NASA to Pay $70 Million a Seat to Fly Astronauts on Russian Spacecraft

• Mike Wall via Space.com
 

NASA has signed a new deal that will keep American astronauts flying on Russian spacecraft through early 2017 at a cost of $70.7 million per seat — about $8 million more per astronaut than the previous going rate.

The $424 million deal, which was announced today (April 30), is good for six seats aboard Russia's Soyuz space capsules. Under the agreement, Soyuz vehicles will now ferry NASA astronauts to and from the International Space Station through 2016, with return and rescue services extending until June 2017. The previous contract provided Soyuz flights for NASA astronauts through 2015, at a cost of roughly $62.7 million per seat.

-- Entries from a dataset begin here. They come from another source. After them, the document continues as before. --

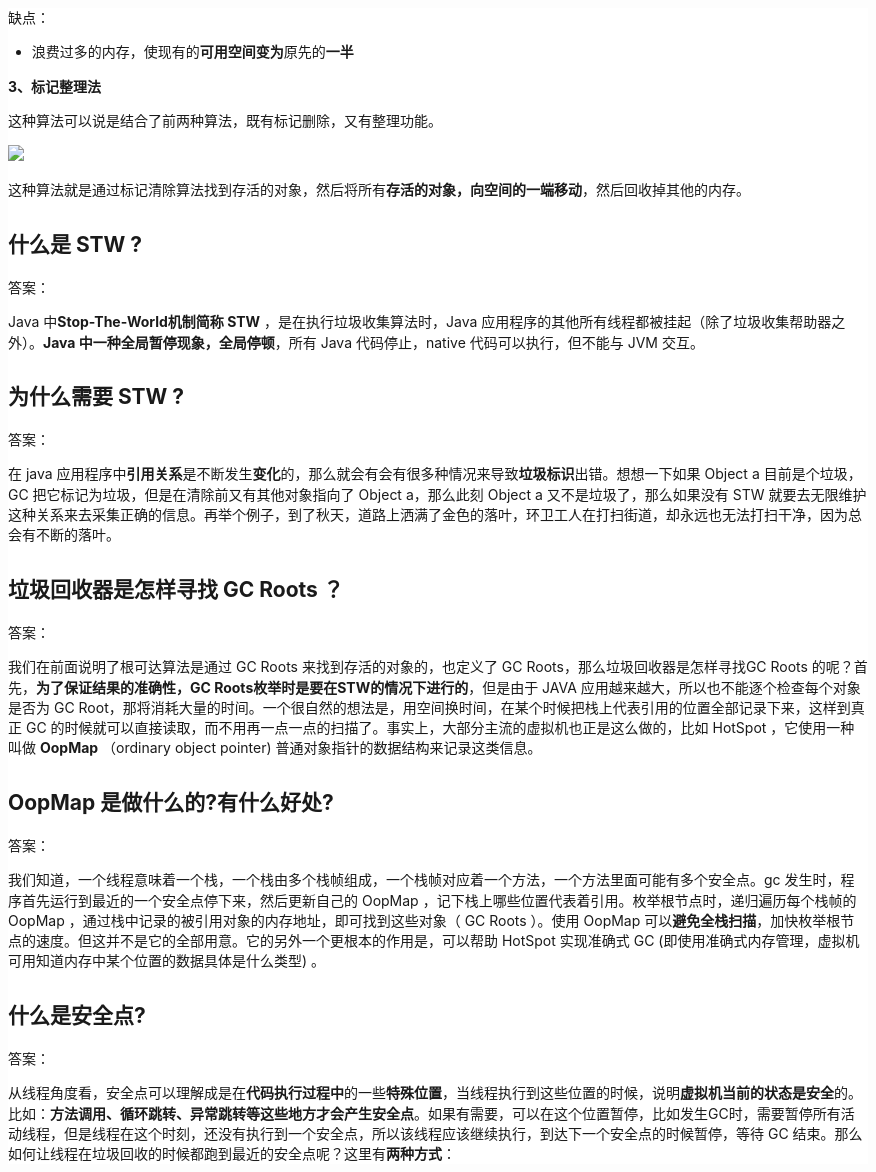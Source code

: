 缺点：

- 浪费过多的内存，使现有的**可用空间变为**原先的**一半**

**3、标记整理法**

这种算法可以说是结合了前两种算法，既有标记删除，又有整理功能。

<div align="left">
    <img src="https://houbb.github.io/images/article/interview/java/4-7.png" width="600px">
</div>

这种算法就是通过标记清除算法找到存活的对象，然后将所有**存活的对象，向空间的一端移动**，然后回收掉其他的内存。

## 什么是 STW ?

答案：

Java 中**Stop-The-World机制简称 STW** ，是在执行垃圾收集算法时，Java 应用程序的其他所有线程都被挂起（除了垃圾收集帮助器之外）。**Java 中一种全局暂停现象，全局停顿**，所有 Java 代码停止，native 代码可以执行，但不能与 JVM 交互。

## 为什么需要 STW ?

答案：

在 java 应用程序中**引用关系**是不断发生**变化**的，那么就会有会有很多种情况来导致**垃圾标识**出错。想想一下如果 Object a 目前是个垃圾，GC 把它标记为垃圾，但是在清除前又有其他对象指向了 Object a，那么此刻 Object a 又不是垃圾了，那么如果没有 STW 就要去无限维护这种关系来去采集正确的信息。再举个例子，到了秋天，道路上洒满了金色的落叶，环卫工人在打扫街道，却永远也无法打扫干净，因为总会有不断的落叶。

## 垃圾回收器是怎样寻找 GC Roots ？

答案：

我们在前面说明了根可达算法是通过 GC Roots 来找到存活的对象的，也定义了 GC Roots，那么垃圾回收器是怎样寻找GC Roots 的呢？首先，**为了保证结果的准确性，GC Roots枚举时是要在STW的情况下进行的**，但是由于 JAVA 应用越来越大，所以也不能逐个检查每个对象是否为 GC Root，那将消耗大量的时间。一个很自然的想法是，用空间换时间，在某个时候把栈上代表引用的位置全部记录下来，这样到真正 GC 的时候就可以直接读取，而不用再一点一点的扫描了。事实上，大部分主流的虚拟机也正是这么做的，比如 HotSpot ，它使用一种叫做 **OopMap** （ordinary object pointer) 普通对象指针的数据结构来记录这类信息。

## OopMap 是做什么的?有什么好处?

答案：

我们知道，一个线程意味着一个栈，一个栈由多个栈帧组成，一个栈帧对应着一个方法，一个方法里面可能有多个安全点。gc 发生时，程序首先运行到最近的一个安全点停下来，然后更新自己的 OopMap ，记下栈上哪些位置代表着引用。枚举根节点时，递归遍历每个栈帧的 OopMap ，通过栈中记录的被引用对象的内存地址，即可找到这些对象（ GC Roots ）。使用 OopMap 可以**避免全栈扫描**，加快枚举根节点的速度。但这并不是它的全部用意。它的另外一个更根本的作用是，可以帮助 HotSpot 实现准确式 GC (即使用准确式内存管理，虚拟机可用知道内存中某个位置的数据具体是什么类型) 。


## 什么是安全点?

答案：

从线程角度看，安全点可以理解成是在**代码执行过程中**的一些**特殊位置**，当线程执行到这些位置的时候，说明**虚拟机当前的状态是安全**的。比如：**方法调用、循环跳转、异常跳转等这些地方才会产生安全点**。如果有需要，可以在这个位置暂停，比如发生GC时，需要暂停所有活动线程，但是线程在这个时刻，还没有执行到一个安全点，所以该线程应该继续执行，到达下一个安全点的时候暂停，等待 GC 结束。那么如何让线程在垃圾回收的时候都跑到最近的安全点呢？这里有**两种方式**：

NASA has been dependent on the Soyuz since the retirement of its space shuttle fleet in July 2011. The agency is currently encouraging American private spaceflight firms to develop their own astronaut taxis under its Commercial Crew Program. [The Top 10 Private Spaceships]

NASA had hoped that at least one homegrown crew-carrying spaceship would be up and running by 2015, but Congress' failure to fully fund Commercial Crew has made that impossible, agency chief Charles Bolden said. NASA officials are now targeting 2017 for the first American astronauts to fly on commercial spacecraft.